O programa, chamado Redata, dava um belo desconto em impostos como IPI, PIS e Cofins para empresas que quisessem montar ou ampliar seus centros de processamento de dados por aqui. A ideia era simples: atrair a tecnologia para o nosso quintal, gerando empregos e desenvolvimento.

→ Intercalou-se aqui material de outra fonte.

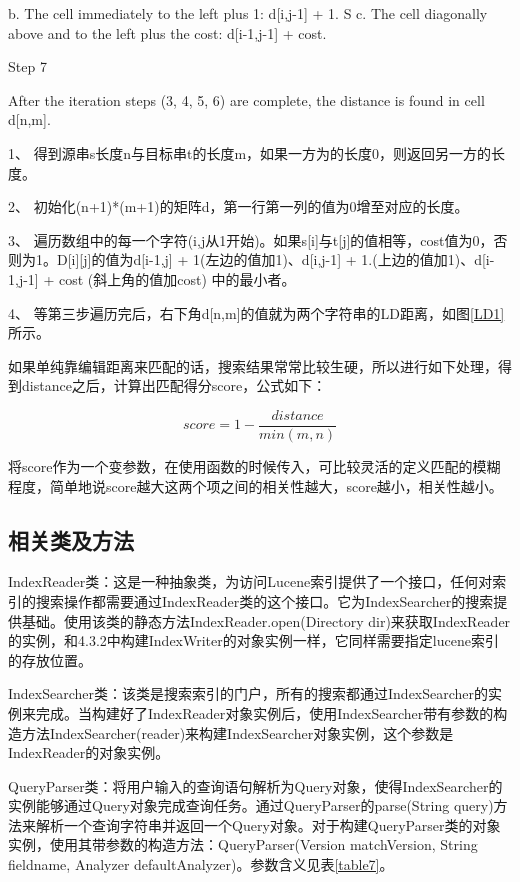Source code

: b. The cell immediately to the left plus 1: d[i,j-1] + 1.
S
c. The cell diagonally above and to the left plus the cost: d[i-1,j-1] + cost.

Step 7

After the iteration steps (3, 4, 5, 6) are complete, the distance is found in cell d[n,m]. 

1、  得到源串s长度n与目标串t的长度m，如果一方为的长度0，则返回另一方的长度。

2、  初始化(n+1)*(m+1)的矩阵d，第一行第一列的值为0增至对应的长度。

3、  遍历数组中的每一个字符(i,j从1开始)。如果s[i]与t[j]的值相等，cost值为0，否则为1。D[i][j]的值为d[i-1,j] + 1(左边的值加1)、d[i,j-1] + 1.(上边的值加1)、d[i-1,j-1] + cost (斜上角的值加cost) 中的最小者。

4、  等第三步遍历完后，右下角d[n,m]的值就为两个字符串的LD距离，如图\ref{LD1}所示。
\newpage
{}

如果单纯靠编辑距离来匹配的话，搜索结果常常比较生硬，所以进行如下处理，得到distance之后，计算出匹配得分score，公式如下：

\[score=1-\frac{distance}{min(m,n)}\] 

将score作为一个变参数，在使用函数的时候传入，可比较灵活的定义匹配的模糊程度，简单地说score越大这两个项之间的相关性越大，score越小，相关性越小。

\subsection{相关类及方法}
IndexReader类：这是一种抽象类，为访问Lucene索引提供了一个接口，任何对索引的搜索操作都需要通过IndexReader类的这个接口。它为IndexSearcher的搜索提供基础。使用该类的静态方法IndexReader.open(Directory dir)来获取IndexReader\\的实例，和4.3.2中构建IndexWriter的对象实例一样，它同样需要指定lucene索引的存放位置。

IndexSearcher类：该类是搜索索引的门户，所有的搜索都通过IndexSearcher的实例来完成。当构建好了IndexReader对象实例后，使用IndexSearcher带有参数的构造方法IndexSearcher(reader)来构建IndexSearcher对象实例，这个参数是Index\-Reader的对象实例。

QueryParser类：将用户输入的查询语句解析为Query对象，使得IndexSearcher的实例能够通过Query对象完成查询任务。通过QueryParser的parse(String query)方法来解析一个查询字符串并返回一个Query对象。对于构建QueryParser类的对象实例，使用其带参数的构造方法：QueryParser(Version matchVersion, String fieldname, Analyzer defaultAnalyzer)。参数含义见表\ref{table7}。


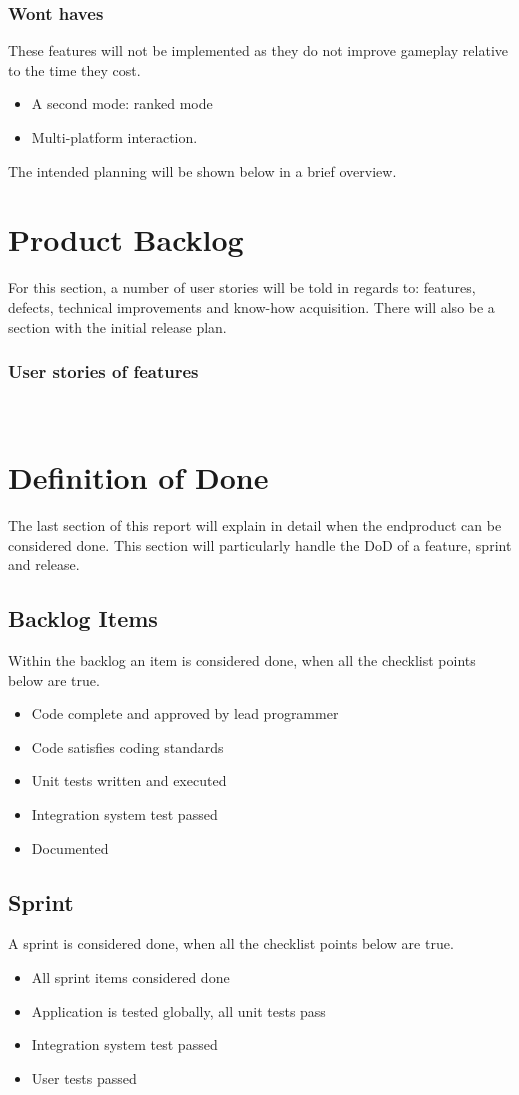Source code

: \documentclass{article}
\begin{document}
\subsubsection{Wont haves}
These features will not be implemented as they do not improve gameplay relative to the time they cost.
\begin{itemize}
    \item A second mode: ranked mode
    \item Multi-platform interaction.
\end{itemize}
The intended planning will be shown below in a brief overview.
\section{Product Backlog}
For this section, a number of user stories will be told in regards to: features, defects,  technical improvements and know-how acquisition. There will also be a section with the initial release plan.
\subsubsection{User stories of features}
\
\section{Definition of Done}
The last section of this report will explain in detail when the endproduct can be considered done. This section will particularly handle the DoD of a feature, sprint and release.
\subsection{Backlog Items}
Within the backlog an item is considered done, when all the checklist points below are true.
\begin{itemize}
	\item Code complete and approved by lead programmer
	\item Code satisfies coding standards
	\item Unit tests written and executed
	\item Integration system test passed
	\item Documented
\end{itemize}
\subsection{Sprint}
A sprint is considered done, when all the checklist points below are true.
\begin{itemize}
	\item All sprint items considered done
	\item Application is tested globally, all unit tests pass
	\item Integration system test passed
	\item User tests passed
\end{itemize}
\end{document}

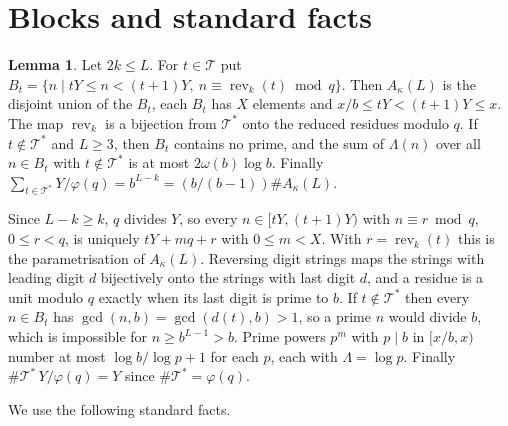 \documentclass[11pt]{amsart}
\makeatletter
\theoremstyle{definition}
\newtheorem{lemma}[theorem]{Lemma}
\numberwithin{equation}{section}
\renewenvironment{proof}[1][\proofname]{\par\pushQED{\qed}\normalfont\topsep6\p@\@plus6\p@\relax\trivlist\item[\hskip\labelsep\upshape#1.]\ignorespaces}{\popQED\endtrivlist\@endpefalse}
\newcommand{\rev}{\operatorname{rev}}
\newcommand{\cT}{\mathcal{T}}
\makeatother
\begin{document}
\section{Blocks and standard facts}\label{sec:setup}

\begin{lemma}\label{lem:blocks}
Let $2k\le L$. For $t\in\cT$ put $B_t=\{n\mid tY\le n<(t+1)Y,\ n\equiv\rev_k(t)\bmod q\}$. Then $A_\kappa(L)$ is the disjoint union of the $B_t$, each $B_t$ has $X$ elements and $x/b\le tY<(t+1)Y\le x$. The map $\rev_k$ is a bijection from $\cT^*$ onto the reduced residues modulo $q$. If $t\notin\cT^*$ and $L\ge3$, then $B_t$ contains no prime, and the sum of $\Lambda(n)$ over all $n\in B_t$ with $t\notin\cT^*$ is at most $2\omega(b)\log b$. Finally $\sum_{t\in\cT^*}Y/\varphi(q)=b^{L-k}=(b/(b-1))\#A_\kappa(L)$.
\end{lemma}

\begin{proof}
Since $L-k\ge k$, $q$ divides $Y$, so every $n\in[tY,(t+1)Y)$ with $n\equiv r\bmod q$, $0\le r<q$, is uniquely $tY+mq+r$ with $0\le m<X$. With $r=\rev_k(t)$ this is the parametrisation of $A_\kappa(L)$. Reversing digit strings maps the strings with leading digit $d$ bijectively onto the strings with last digit $d$, and a residue is a unit modulo $q$ exactly when its last digit is prime to $b$. If $t\notin\cT^*$ then every $n\in B_t$ has $\gcd(n,b)=\gcd(d(t),b)>1$, so a prime $n$ would divide $b$, which is impossible for $n\ge b^{L-1}>b$. Prime powers $p^m$ with $p\mid b$ in $[x/b,x)$ number at most $\log b/\log p+1$ for each $p$, each with $\Lambda=\log p$. Finally $\#\cT^*\,Y/\varphi(q)=Y$ since $\#\cT^*=\varphi(q)$.
\end{proof}

We use the following standard facts.
\end{document}
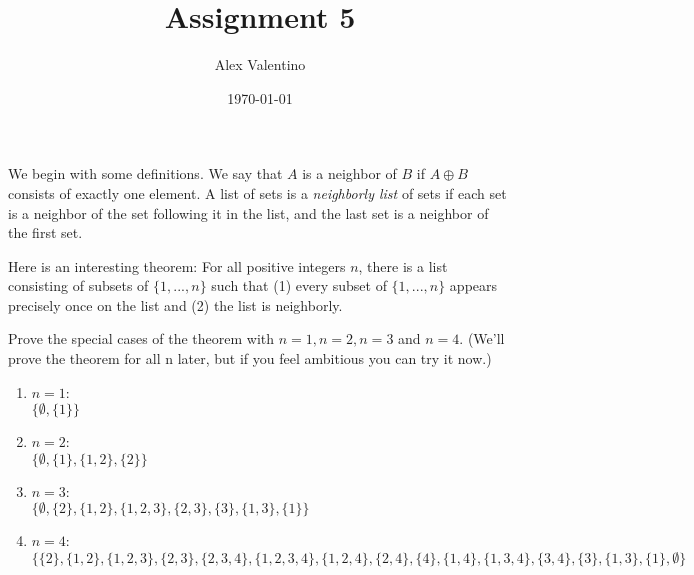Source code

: \documentclass[12pt, letterpaper]{article}
\date{\today}
\author{Alex Valentino}
\title{Assignment 5}
\begin{document}
	We begin with some definitions. We say that $A$ is a neighbor of $B$ if $A \oplus B$ consists of exactly one element.
	\newline
	A list of sets is a \textit{neighborly list} of sets if each set is a neighbor of the set following it in the
list, and the last set is a neighbor of the first set.
	\newline
	
	Here is an interesting theorem: For all positive integers $n$, there is a list consisting of subsets
of $\{1, . . . , n\}$ such that (1) every subset of $\{1, . . . , n\}$ appears precisely once on the list and
(2) the list is neighborly.
\newline

	Prove the special cases of the theorem with $n = 1, n = 2, n = 3$ and $n = 4.$ (We'll prove the
theorem for all n later, but if you feel ambitious you can try it now.)

\begin{enumerate}
	\item $n=1$:\\  
	$\{\emptyset,\{1\}\}$
	\item $n=2$:\\
	$\{\emptyset,\{1\},\{1,2\},\{2\}\}$
	\item $n=3$:\\
	$\{\emptyset,\{2\},\{1,2\},\{1,2,3\},\{2,3\},\{3\},\{1,3\},\{1\}\}$
	\item $n=4$:\\
	$\{\{2\},\{1,2\},\{1,2,3\},\{2,3\},\{2,3,4\},\{1,2,3,4\},\{1,2,4\},\{2,4\},\{4\},\{1,4\},\{1,3,4\},\{3,4\},\{3\},\{1,3\},\{1\},\emptyset\}$
\end{enumerate}
\end{document}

Acontece que o Redata nasceu de uma Medida Provisória, que tem prazo de validade. O Congresso até tentou transformar a medida em lei definitiva, mas o projeto travou no Senado e a MP 'caducou', ou seja, perdeu a validade. Agora, o setor ficou num limbo, sem a vantagem fiscal que tornava o Brasil competitivo.
Sem o desconto, o famoso 'custo Brasil' pesa no bolso. Enquanto outros países cobram de 5% a 10% de imposto sobre os equipamentos caríssimos que vão dentro dos data centers, aqui a mordida pode chegar a 36%. Essa diferença assusta qualquer investidor.
Na prática, o país corre o risco de ficar para trás na corrida da inteligência artificial. Com os custos nas alturas, empresas gigantes podem preferir investir em outros lugares. O Brasil pode chegar em 2029 tentando instalar uma tecnologia que o mundo já considerará ultrapassada.
Além da grana, ter esses 'cérebros' funcionando aqui era uma questão de segurança, para garantir que dados importantes dos brasileiros e do governo ficassem guardados em território nacional. O governo agora corre contra o tempo para tentar resolver esse vácuo e não deixar o Brasil virar um deserto tecnológico.